AMY GOODMAN: It’s interesting. When we talked to Charlie Reed at Stars and Stripes, the reporter who broke this story, she said that one of Stars and Stripes’ own reporters were profiled and rejected.
Nir Rosen, you actually were accepted, despite the “negative” rating by the Rendon-US military of your coverage of Afghanistan. What is your feeling, your attitude, toward this profiling?
NIR ROSEN: I think, for journalists, perhaps my position would be surprising. I think it’s normal for the military to do this. I think it’s just the job of public affairs officer. What struck me as odd was that they would hire this expensive public relations firm to do it. But surely, any — I mean, I’m sort of sympathetic to the military’s position, in the sense that any large organization that is inviting so much scrutiny from the media, of course, is going to want to know who it’s dealing with. And the US military is not a media organization, it’s not a public affairs organization. They have a mission to accomplish. And that mission often — the US government, in general —- truth isn’t necessarily what they’re after, what they’re trying to promote, and journalists can get in the way of that. And there’s a tension between my job and their job, and I think that’s normal and natural in a free country. So I’m not surprised that -—
And it’s been a sort of a well-known fact in Iraq that public affairs officer would just Google you, and they see what you did. And I think, within Kabul, we’ve all known that — about these Rendon reports. We just never really talked about it. It didn’t seem like such a big deal.
And as I think — as you said, the US military did indeed allow me to embed, despite many of my controversial articles and despite some of the concern that they had here and there. I haven’t really had very many bad experiences with them. They do seem quite open, as long as the military perceives that you’re going to be sort of fair to the soldiers and you’re not, in a way, anti-soldier. If you’re critical of the mission itself or the way it’s being implemented, to be fair to them, they do still allow you to embed. My positions on the war in Iraq and Afghanistan are fairly well known, and yet I have been invited more than once.

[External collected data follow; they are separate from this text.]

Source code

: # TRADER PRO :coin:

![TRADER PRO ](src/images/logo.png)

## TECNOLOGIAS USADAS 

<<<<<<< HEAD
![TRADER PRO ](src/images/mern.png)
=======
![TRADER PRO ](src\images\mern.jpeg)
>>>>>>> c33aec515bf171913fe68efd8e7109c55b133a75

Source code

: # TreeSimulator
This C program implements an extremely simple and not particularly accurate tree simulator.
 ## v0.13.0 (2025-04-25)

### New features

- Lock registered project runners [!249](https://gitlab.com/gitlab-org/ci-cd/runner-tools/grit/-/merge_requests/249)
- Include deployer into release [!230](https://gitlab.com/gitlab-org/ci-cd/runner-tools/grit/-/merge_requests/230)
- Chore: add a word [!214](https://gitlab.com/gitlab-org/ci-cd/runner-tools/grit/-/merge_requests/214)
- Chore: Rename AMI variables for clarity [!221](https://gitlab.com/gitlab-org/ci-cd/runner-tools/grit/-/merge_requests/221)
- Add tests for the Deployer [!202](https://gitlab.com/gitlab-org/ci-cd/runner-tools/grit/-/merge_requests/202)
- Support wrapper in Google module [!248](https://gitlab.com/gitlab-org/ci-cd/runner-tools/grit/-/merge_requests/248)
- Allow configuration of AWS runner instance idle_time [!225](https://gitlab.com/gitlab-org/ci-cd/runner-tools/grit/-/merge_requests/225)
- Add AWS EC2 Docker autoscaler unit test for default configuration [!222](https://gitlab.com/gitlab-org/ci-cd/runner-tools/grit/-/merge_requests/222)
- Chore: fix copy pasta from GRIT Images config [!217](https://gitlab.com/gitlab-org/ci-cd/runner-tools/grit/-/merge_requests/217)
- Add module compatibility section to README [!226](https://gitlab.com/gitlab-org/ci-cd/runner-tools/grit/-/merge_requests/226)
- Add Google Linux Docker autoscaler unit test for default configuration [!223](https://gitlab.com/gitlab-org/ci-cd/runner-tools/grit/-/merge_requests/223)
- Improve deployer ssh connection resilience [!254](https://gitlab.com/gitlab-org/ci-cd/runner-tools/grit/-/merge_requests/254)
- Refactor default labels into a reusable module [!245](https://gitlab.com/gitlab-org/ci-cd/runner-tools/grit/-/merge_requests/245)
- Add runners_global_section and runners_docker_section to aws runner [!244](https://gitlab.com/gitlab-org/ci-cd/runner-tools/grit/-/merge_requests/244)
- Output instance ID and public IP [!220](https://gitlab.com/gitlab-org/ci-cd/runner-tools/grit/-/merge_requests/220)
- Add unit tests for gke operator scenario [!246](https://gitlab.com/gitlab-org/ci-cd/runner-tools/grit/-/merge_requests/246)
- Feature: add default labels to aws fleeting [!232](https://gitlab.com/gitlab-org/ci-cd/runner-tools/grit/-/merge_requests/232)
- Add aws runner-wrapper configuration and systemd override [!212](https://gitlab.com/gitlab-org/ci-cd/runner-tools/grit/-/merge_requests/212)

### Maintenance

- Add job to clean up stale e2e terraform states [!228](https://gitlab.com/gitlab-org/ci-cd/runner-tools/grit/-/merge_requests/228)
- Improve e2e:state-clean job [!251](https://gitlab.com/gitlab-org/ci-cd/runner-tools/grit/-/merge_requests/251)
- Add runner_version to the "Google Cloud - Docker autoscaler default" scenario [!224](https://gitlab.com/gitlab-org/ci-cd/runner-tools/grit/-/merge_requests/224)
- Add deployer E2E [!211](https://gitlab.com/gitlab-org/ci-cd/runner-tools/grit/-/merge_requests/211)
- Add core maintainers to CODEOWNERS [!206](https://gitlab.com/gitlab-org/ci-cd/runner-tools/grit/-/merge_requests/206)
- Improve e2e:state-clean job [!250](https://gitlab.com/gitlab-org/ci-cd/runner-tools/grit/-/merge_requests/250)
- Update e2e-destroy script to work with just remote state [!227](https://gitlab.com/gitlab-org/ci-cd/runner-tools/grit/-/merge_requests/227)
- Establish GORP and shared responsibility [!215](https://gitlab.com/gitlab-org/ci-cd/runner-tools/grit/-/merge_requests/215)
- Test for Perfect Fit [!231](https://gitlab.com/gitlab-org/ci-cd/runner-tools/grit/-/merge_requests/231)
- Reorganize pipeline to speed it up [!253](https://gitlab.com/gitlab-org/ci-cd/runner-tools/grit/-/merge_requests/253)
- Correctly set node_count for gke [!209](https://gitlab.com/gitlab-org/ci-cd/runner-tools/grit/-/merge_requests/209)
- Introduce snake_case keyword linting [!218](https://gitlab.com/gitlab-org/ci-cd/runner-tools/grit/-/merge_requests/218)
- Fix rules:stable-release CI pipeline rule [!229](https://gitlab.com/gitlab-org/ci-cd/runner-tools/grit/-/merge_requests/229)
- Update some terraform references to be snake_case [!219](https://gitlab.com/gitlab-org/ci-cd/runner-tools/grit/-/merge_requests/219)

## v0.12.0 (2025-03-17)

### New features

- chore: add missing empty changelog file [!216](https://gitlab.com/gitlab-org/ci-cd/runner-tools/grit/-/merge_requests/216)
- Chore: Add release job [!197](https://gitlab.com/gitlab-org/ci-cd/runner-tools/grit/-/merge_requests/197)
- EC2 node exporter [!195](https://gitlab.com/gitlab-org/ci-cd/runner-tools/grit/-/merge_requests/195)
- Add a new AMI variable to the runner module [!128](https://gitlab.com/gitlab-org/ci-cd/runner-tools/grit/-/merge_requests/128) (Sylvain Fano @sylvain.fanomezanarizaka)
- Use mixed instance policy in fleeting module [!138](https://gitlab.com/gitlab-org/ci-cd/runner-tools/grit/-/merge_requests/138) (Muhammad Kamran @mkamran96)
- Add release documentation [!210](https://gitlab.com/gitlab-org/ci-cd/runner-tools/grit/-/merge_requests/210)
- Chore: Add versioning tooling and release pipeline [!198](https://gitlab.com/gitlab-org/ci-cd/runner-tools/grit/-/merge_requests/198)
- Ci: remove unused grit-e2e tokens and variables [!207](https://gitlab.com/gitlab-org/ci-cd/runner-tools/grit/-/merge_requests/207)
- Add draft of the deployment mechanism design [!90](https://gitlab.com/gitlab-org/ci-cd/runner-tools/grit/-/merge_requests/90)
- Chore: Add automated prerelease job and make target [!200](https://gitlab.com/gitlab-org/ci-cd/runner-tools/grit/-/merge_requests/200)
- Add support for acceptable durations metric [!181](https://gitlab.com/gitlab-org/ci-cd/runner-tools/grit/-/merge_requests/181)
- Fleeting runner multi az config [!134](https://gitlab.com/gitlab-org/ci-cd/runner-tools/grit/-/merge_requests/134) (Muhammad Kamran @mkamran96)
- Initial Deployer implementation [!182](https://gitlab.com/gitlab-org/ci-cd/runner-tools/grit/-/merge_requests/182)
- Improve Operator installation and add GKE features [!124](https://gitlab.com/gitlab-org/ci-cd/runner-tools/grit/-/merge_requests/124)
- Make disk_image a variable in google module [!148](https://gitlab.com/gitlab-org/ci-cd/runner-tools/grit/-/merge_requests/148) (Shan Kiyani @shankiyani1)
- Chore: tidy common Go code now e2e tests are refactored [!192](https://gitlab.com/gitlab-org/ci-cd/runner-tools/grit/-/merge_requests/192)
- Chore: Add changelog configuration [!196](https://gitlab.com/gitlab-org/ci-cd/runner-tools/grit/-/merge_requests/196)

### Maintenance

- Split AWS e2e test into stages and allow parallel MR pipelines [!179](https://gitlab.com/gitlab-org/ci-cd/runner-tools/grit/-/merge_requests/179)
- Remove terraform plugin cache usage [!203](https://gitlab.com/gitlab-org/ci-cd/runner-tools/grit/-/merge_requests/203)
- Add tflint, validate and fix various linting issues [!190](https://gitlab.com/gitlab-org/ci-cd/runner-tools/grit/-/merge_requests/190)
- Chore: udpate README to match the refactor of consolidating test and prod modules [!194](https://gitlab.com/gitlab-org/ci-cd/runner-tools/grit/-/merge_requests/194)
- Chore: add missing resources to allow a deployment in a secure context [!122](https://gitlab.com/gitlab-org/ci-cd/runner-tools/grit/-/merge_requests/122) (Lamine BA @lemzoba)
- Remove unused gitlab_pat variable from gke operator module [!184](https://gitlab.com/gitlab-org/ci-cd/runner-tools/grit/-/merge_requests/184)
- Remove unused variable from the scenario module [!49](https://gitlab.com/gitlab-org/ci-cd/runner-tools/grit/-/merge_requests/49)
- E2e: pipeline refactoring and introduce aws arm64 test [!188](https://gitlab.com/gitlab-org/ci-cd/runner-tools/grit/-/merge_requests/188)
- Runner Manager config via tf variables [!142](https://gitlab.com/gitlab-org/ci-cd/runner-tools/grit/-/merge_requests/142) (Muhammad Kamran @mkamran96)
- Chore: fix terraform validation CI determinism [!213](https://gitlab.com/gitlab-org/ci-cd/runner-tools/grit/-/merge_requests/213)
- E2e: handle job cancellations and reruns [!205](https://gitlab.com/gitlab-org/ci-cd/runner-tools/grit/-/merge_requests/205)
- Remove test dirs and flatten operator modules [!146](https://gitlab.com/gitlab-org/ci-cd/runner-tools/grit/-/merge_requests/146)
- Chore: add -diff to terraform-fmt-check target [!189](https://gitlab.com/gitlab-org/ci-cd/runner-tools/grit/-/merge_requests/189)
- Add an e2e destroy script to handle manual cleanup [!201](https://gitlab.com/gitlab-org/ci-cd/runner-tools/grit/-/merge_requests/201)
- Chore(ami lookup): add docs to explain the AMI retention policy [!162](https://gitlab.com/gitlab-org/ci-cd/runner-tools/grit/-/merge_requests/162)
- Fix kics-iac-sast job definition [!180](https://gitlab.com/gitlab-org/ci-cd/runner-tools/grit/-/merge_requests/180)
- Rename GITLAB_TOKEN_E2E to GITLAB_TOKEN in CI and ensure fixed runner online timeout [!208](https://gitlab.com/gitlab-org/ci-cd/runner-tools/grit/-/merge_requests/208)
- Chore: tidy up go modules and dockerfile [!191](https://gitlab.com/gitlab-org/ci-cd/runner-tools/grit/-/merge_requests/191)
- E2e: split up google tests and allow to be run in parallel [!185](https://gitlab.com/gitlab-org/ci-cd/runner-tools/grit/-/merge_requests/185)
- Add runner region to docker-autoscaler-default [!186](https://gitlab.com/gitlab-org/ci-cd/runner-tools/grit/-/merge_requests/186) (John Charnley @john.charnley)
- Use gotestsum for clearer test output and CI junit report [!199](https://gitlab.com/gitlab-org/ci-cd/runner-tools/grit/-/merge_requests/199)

SHARIF ABDEL KOUDDOUS: And a public affairs officer told you that it was the most alarming report he had read of a journalist?
NIR ROSEN: Their concern, among others, was that I was going to disembed and then wander off and hang out with the Taliban, which is not an easy thing to do. You can’t just go knock on their door and ask if you can hang out with them. But there was that concern, and it was in the report that I would pursue — I forget exactly how it was worded. So they did ask me to please stay with the American troops and not go join the Taliban.
SHARIF ABDEL KOUDDOUS: And, Colonel Shanks, so the Rendon Group is no longer working with the US military in Afghanistan, effective today; is that correct?
COL. WAYNE SHANKS: We have requested that their contract be terminated. I can’t tell you exactly the date, because it’s in contracting channels. I’m not the contracting officer. I’ve just requested that it be terminated.
SHARIF ABDEL KOUDDOUS: And who will be doing their work? Will the US military now do its own profiles of journalists in Afghanistan?
COL. WAYNE SHANKS: Well, I mean, I have media monitors that monitor what news reporting is out there, and they send me reports on a daily basis. That work still continues, just doesn’t happen to be with the Rendon Group.
AMY GOODMAN: So all contracts are now ended with the Rendon Group?
COL. WAYNE SHANKS: I can only speak to US Forces-Afghanistan.
AMY GOODMAN: Well, Colonel Wayne Shanks, we want to thank you very much for being with us, public affairs officer for US and NATO forces in Afghanistan; and Nir Rosen, as well, independent journalist, fellow at the NYU Center on Law and Security. He just came back from Afghanistan, where he was embedded. I want to thank you both for being with us.